OTO.VIRALNEWS.ID - Pasar otomotif Eropa sedang berada di fase krusial. Kebijakan Uni Eropa yang merencanakan pelarangan penjualan mobil bermesin bensin dan diesel mulai 2035, kesepakatan yang diambil sejak 2023, kini mendapat tekanan kuat dari berbagai negara dan pelaku industri.
Mengutip laporan ArenaEV, banyak produsen mobil menilai bahwa transisi penuh menuju kendaraan listrik (EV) membutuhkan biaya yang sangat besar. Industri harus menggelontorkan investasi miliaran euro untuk mengembangkan platform EV baru, termasuk teknologi baterai, sehingga batas waktu 2035 dinilai terlalu ketat.
Sejumlah pihak berharap aturan tersebut tidak dijadikan garis mati. Mereka mendorong agar kebijakan diubah menjadi regulasi yang lebih fleksibel dan memberikan ruang bagi teknologi lain. Dukungan bahkan datang dari jajaran pemimpin tinggi, termasuk Kanselir Jerman Friedrich Merz, yang mendesak agar kendaraan plug-in hybrid (PHEV) dan mesin pembakaran beremisi rendah bisa dikecualikan dari larangan tersebut.
Komisi Eropa menanggapi tekanan ini dengan menyatakan akan mempertimbangkan seluruh masukan. Keputusan final pun ditunda, bersamaan dengan peluncuran paket dukungan baru untuk industri otomotif.
Produsen mobil berdalih bahwa teknologi alternatif—seperti biofuel, e-fuel, maupun PHEV—bisa menjadi solusi transisi yang lebih realistis menuju mobilitas rendah karbon, tanpa membebani konsumen dan industri secara ekstrem.

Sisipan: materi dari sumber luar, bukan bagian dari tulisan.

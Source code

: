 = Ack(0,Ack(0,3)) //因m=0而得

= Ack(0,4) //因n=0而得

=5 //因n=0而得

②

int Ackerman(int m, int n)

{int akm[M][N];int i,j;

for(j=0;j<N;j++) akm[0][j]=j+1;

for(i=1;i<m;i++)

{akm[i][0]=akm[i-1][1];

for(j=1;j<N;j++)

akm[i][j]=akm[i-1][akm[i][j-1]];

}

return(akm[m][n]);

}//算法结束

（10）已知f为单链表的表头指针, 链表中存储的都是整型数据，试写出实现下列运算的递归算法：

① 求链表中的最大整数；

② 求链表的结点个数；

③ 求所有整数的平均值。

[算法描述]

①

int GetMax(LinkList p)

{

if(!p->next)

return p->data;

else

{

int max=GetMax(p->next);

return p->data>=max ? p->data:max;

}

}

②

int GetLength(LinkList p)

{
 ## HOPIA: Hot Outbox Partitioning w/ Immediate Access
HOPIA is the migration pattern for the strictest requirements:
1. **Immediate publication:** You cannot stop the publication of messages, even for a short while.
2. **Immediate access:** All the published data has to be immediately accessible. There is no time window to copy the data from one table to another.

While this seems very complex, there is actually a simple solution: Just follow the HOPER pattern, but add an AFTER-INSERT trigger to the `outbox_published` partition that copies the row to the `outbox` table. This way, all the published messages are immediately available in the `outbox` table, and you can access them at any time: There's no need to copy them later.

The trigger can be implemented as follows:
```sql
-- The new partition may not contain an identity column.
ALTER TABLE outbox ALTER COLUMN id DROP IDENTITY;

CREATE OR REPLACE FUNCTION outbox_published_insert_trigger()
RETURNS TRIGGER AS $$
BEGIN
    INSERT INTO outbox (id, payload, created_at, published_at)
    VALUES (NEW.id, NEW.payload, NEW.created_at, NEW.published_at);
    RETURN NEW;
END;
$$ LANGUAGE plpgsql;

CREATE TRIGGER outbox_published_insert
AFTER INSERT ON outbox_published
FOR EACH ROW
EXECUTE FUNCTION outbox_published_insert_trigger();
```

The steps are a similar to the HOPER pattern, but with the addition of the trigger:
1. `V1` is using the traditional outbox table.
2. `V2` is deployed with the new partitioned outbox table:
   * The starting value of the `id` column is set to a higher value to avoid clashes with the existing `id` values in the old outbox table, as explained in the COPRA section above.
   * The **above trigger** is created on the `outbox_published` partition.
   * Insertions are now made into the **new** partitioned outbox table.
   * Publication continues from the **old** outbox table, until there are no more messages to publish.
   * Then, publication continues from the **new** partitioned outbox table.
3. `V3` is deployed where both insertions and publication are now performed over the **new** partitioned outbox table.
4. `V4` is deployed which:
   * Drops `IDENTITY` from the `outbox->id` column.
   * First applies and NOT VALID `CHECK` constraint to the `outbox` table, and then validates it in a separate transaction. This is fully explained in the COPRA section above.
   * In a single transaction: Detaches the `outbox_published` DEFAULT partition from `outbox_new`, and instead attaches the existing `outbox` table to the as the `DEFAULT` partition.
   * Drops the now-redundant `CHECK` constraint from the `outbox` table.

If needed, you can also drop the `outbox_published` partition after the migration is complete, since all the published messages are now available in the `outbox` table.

Ketidakpastian yang Meningkat
Namun, revisi atau penundaan kebijakan juga membawa risiko. Langkah ini berpotensi melemahkan komitmen Eropa untuk mencapai target netral karbon pada 2050.
Di sisi lain, konsumen dan pelaku pasar kini berada dalam situasi serba tidak pasti: apakah mobil bensin dan diesel akan dilarang secara penuh setelah 2035, atau apakah aturan akan dilonggarkan untuk memberi ruang bagi teknologi campuran?
Apa pun keputusan akhirnya, keputusan Brussels akan menjadi penentu masa depan mobilitas di Eropa—dan dampaknya kemungkinan bergema hingga pasar otomotif global, mengingat besarnya pengaruh kawasan tersebut terhadap industri dunia.